Objectivist speaker cites moral failure of foreign policy

Andrew Lewis, a writer for the Ayn Rand Objectivist Institute, says the Sept. 11 terrorist attacks resulted from the United States' moral failure to fight terrorism that began nearly a century ago.

"A number of people in the last weeks have said America brought this on itself because of it's meddling in the affairs of other countries," he said during a lecture Tuesday sponsored by the UNM Objectivist Society. "But the moral failure is that we have meddled far too little. That has contributed to our vulnerability."

Lewis, who also hosts a radio show for the objectivist institute, described what he called a nightmare analogy to illustrate why the United States and its allies had failed to protect themselves from terrorism by loosening control in the Middle East since World War II.

In Lewis' analogy, Superman starts a school for truth, justice and the American way. People move to be near the school, creating a city.

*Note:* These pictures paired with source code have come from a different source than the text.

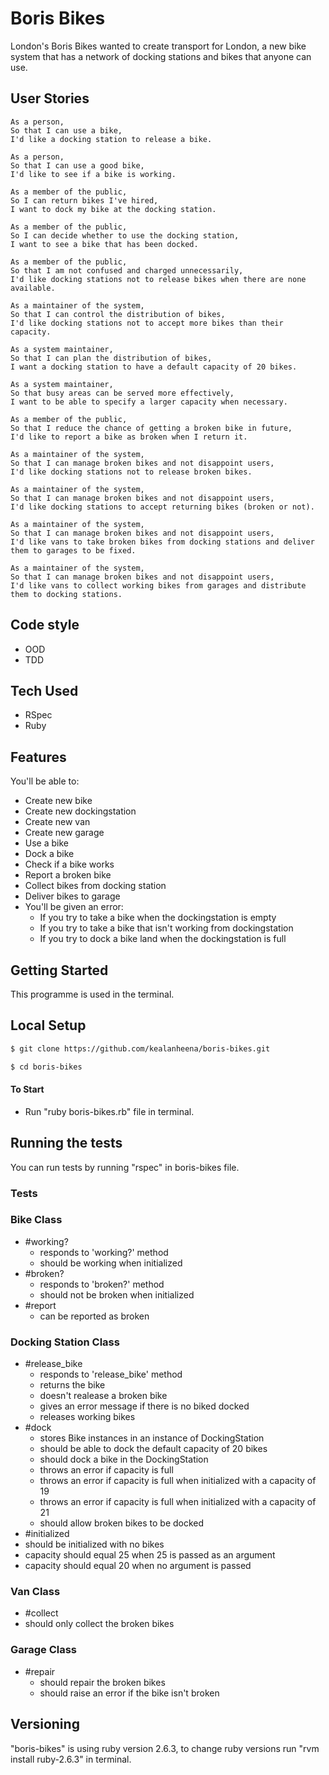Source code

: # Boris Bikes
London's Boris Bikes wanted to create transport for London, a new bike system that has a network of docking stations and bikes that anyone can use.

## User Stories

```
As a person,
So that I can use a bike,
I'd like a docking station to release a bike.

As a person,
So that I can use a good bike,
I'd like to see if a bike is working.

As a member of the public,
So I can return bikes I've hired,
I want to dock my bike at the docking station.

As a member of the public,
So I can decide whether to use the docking station,
I want to see a bike that has been docked.

As a member of the public,
So that I am not confused and charged unnecessarily,
I'd like docking stations not to release bikes when there are none available.

As a maintainer of the system,
So that I can control the distribution of bikes,
I'd like docking stations not to accept more bikes than their capacity.

As a system maintainer,
So that I can plan the distribution of bikes,
I want a docking station to have a default capacity of 20 bikes.

As a system maintainer,
So that busy areas can be served more effectively,
I want to be able to specify a larger capacity when necessary.

As a member of the public,
So that I reduce the chance of getting a broken bike in future,
I'd like to report a bike as broken when I return it.

As a maintainer of the system,
So that I can manage broken bikes and not disappoint users,
I'd like docking stations not to release broken bikes.

As a maintainer of the system,
So that I can manage broken bikes and not disappoint users,
I'd like docking stations to accept returning bikes (broken or not).

As a maintainer of the system,
So that I can manage broken bikes and not disappoint users,
I'd like vans to take broken bikes from docking stations and deliver them to garages to be fixed.

As a maintainer of the system,
So that I can manage broken bikes and not disappoint users,
I'd like vans to collect working bikes from garages and distribute them to docking stations.
```

## Code style

- OOD
- TDD

## Tech Used

- RSpec
- Ruby

## Features

You'll be able to:

- Create new bike
- Create new dockingstation
- Create new van
- Create new garage
- Use a bike
- Dock a bike
- Check if a bike works
- Report a broken bike
- Collect bikes from docking station
- Deliver bikes to garage
- You'll be given an error:
  - If you try to take a bike when the dockingstation is empty
  - If you try to take a bike that isn't working from dockingstation
  - If you try to dock a bike land when the dockingstation is full

## Getting Started

This programme is used in the terminal.

## Local Setup

```sh
$ git clone https://github.com/kealanheena/boris-bikes.git
```

```sh
$ cd boris-bikes
```

#### To Start

- Run "ruby  boris-bikes.rb" file in terminal.

## Running the tests

You can run tests by running "rspec" in boris-bikes file.

### Tests 

### Bike Class

- #working?
  - responds to 'working?' method
  - should be working when initialized
- #broken?
  - responds to 'broken?' method
  - should not be broken when initialized
- #report
  - can be reported as broken

### Docking Station Class

- #release_bike
  - responds to 'release_bike' method
  - returns the bike
  - doesn't realease a broken bike
  - gives an error message if there is no biked docked
  - releases working bikes
- #dock
  - stores Bike instances in an instance of DockingStation
  - should be able to dock the default capacity of 20 bikes
  - should dock a bike in the DockingStation
  - throws an error if capacity is full
  - throws an error if capacity is full when initialized with a capacity of 19
  - throws an error if capacity is full when initialized with a capacity of 21
  - should allow broken bikes to be docked
- #initialized
 - should be initialized with no bikes
 - capacity should equal 25 when 25 is passed as an argument
 - capacity should equal 20 when no argument is passed

 ### Van Class

 - #collect
  - should only collect the broken bikes

### Garage Class

- #repair
  - should repair the broken bikes
  - should raise an error if the bike isn\'t broken

## Versioning

"boris-bikes" is using ruby version 2.6.3, to change ruby versions run "rvm install ruby-2.6.3" in terminal.

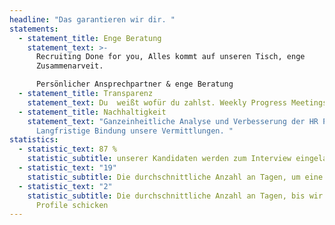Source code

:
 ```yaml
---
headline: "Das garantieren wir dir. "
statements:
  - statement_title: Enge Beratung
    statement_text: >-
      Recruiting Done for you, Alles kommt auf unseren Tisch, enge
      Zusammenarveit.

      Persönlicher Ansprechpartner & enge Beratung
  - statement_title: Transparenz
    statement_text: Du  weißt wofür du zahlst. Weekly Progress Meetings & Reportings.
  - statement_title: Nachhaltigkeit
    statement_text: "Ganzeinheitliche Analyse und Verbesserung der HR Prozesse.
      Langfristige Bindung unsere Vermittlungen. "
statistics:
  - statistic_text: 87 %
    statistic_subtitle: unserer Kandidaten werden zum Interview eingeladen
  - statistic_text: "19"
    statistic_subtitle: Die durchschnittliche Anzahl an Tagen, um eine Position zu besetzten
  - statistic_text: "2"
    statistic_subtitle: Die durchschnittliche Anzahl an Tagen, bis wir die ersten 3
      Profile schicken
---
```

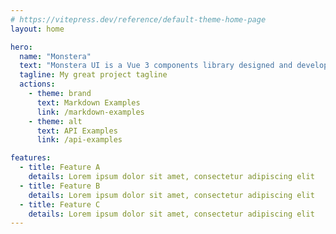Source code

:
 ```yaml
---
# https://vitepress.dev/reference/default-theme-home-page
layout: home

hero:
  name: "Monstera"
  text: "Monstera UI is a Vue 3 components library designed and developed based on the Monstera Design principles."
  tagline: My great project tagline
  actions:
    - theme: brand
      text: Markdown Examples
      link: /markdown-examples
    - theme: alt
      text: API Examples
      link: /api-examples

features:
  - title: Feature A
    details: Lorem ipsum dolor sit amet, consectetur adipiscing elit
  - title: Feature B
    details: Lorem ipsum dolor sit amet, consectetur adipiscing elit
  - title: Feature C
    details: Lorem ipsum dolor sit amet, consectetur adipiscing elit
---
```


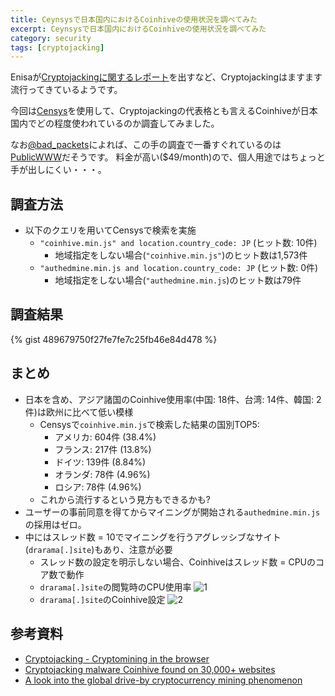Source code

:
 ```yaml
---
title: Ceynsysで日本国内におけるCoinhiveの使用状況を調べてみた
excerpt: Ceynsysで日本国内におけるCoinhiveの使用状況を調べてみた
category: security
tags: [cryptojacking]
---
```


Enisaが[Cryptojackingに関するレポート](https://www.enisa.europa.eu/publications/info-notes/cryptojacking-cryptomining-in-the-browser)を出すなど、Cryptojackingはますます流行ってきているようです。

今回は[Censys](https://www.censys.io/)を使用して、Cryptojackingの代表格とも言えるCoinhiveが日本国内でどの程度使われているのか調査してみました。

なお[@bad_packets](https://twitter.com/bad_packets)によれば、この手の調査で一番すぐれているのは[PublicWWW](https://publicwww.com/)だそうです。
料金が高い($49/month)ので、個人用途ではちょっと手が出しにくい・・・。


## 調査方法

* 以下のクエリを用いてCensysで検索を実施
  * `"coinhive.min.js" and location.country_code: JP` (ヒット数: 10件)
    * 地域指定をしない場合(`"coinhive.min.js"`)のヒット数は1,573件
  * `"authedmine.min.js and location.country_code: JP` (ヒット数: 0件)
    * 地域指定をしない場合(`"authedmine.min.js`)のヒット数は79件

## 調査結果
{% gist 489679750f27fe7fe7c25fb46e84d478 %}

## まとめ

* 日本を含め、アジア諸国のCoinhive使用率(中国: 18件、台湾: 14件、韓国: 2件)は欧州に比べて低い模様
  * Censysで`coinhive.min.js`で検索した結果の国別TOP5:
    * アメリカ: 604件 (38.4%)
    * フランス: 217件 (13.8%)
    * ドイツ: 139件 (8.84%)
    * オランダ: 78件 (4.96%)
    * ロシア: 78件 (4.96%)
  * これから流行するという見方もできるかも?
* ユーザーの事前同意を得てからマイニングが開始される`authedmine.min.js`の採用はゼロ。
* 中にはスレッド数 = 10でマイニングを行うアグレッシブなサイト(`drarama[.]site`)もあり、注意が必要
  * スレッド数の設定を明示しない場合、Coinhiveはスレッド数 = CPUのコア数で動作
  * `drarama[.]site`の閲覧時のCPU使用率
 ![1](https://user-images.githubusercontent.com/291028/32712866-05509844-c88a-11e7-9885-80b3a739d570.png)
  * `drarama[.]site`のCoinhive設定
 ![2](https://user-images.githubusercontent.com/291028/32712871-0bc9f47c-c88a-11e7-85d2-a083013f0352.png)

## 参考資料
* [Cryptojacking - Cryptomining in the browser](https://www.enisa.europa.eu/publications/info-notes/cryptojacking-cryptomining-in-the-browser)
* [Cryptojacking malware Coinhive found on 30,000+ websites](https://badpackets.net/cryptojacking-malware-coinhive-found-on-30000-websites/)
* [A look into the global drive-by cryptocurrency mining phenomenon](https://blog.malwarebytes.com/cybercrime/2017/11/a-look-into-the-global-drive-by-cryptocurrency-mining-phenomenon/)
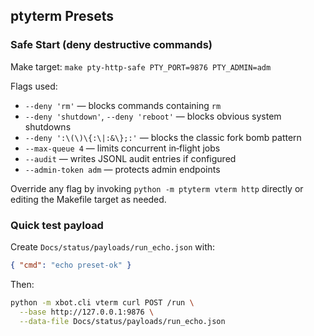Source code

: ## ptyterm Presets

### Safe Start (deny destructive commands)

Make target: `make pty-http-safe PTY_PORT=9876 PTY_ADMIN=adm`

Flags used:

- `--deny 'rm'` — blocks commands containing `rm`
- `--deny 'shutdown'`, `--deny 'reboot'` — blocks obvious system shutdowns
- `--deny ':\(\)\{:\|:&\};:'` — blocks the classic fork bomb pattern
- `--max-queue 4` — limits concurrent in‑flight jobs
- `--audit` — writes JSONL audit entries if configured
- `--admin-token adm` — protects admin endpoints

Override any flag by invoking `python -m ptyterm vterm http` directly or editing the Makefile target as needed.

### Quick test payload

Create `Docs/status/payloads/run_echo.json` with:

```json
{ "cmd": "echo preset-ok" }
```

Then:

```bash
python -m xbot.cli vterm curl POST /run \
  --base http://127.0.0.1:9876 \
  --data-file Docs/status/payloads/run_echo.json
```

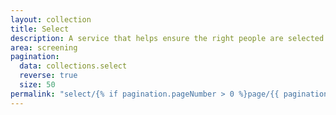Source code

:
 ```yaml
---
layout: collection
title: Select
description: A service that helps ensure the right people are selected for invitation to screening
area: screening
pagination:
  data: collections.select
  reverse: true
  size: 50
permalink: "select/{% if pagination.pageNumber > 0 %}page/{{ pagination.pageNumber + 1 }}{% endif %}/"
---
```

Eventually a bully moves into town, forms a gang, and starts terrorizing people, while Superman watches and does nothing.

"This is the same as what we're experiencing now," he said. "You have failed in your morality if you surrender to an opponent who is less than you are. The United States has surrendered its principles in the last 60 to 70 years by failing to protect its own society and civilized people anywhere in the world."

Lewis said America's right to claim moral superiority stemmed from the principle of objectivism, a philosophy founded by the late Ayn Rand, author of "The Fountainhead" and "Atlas Shrugged."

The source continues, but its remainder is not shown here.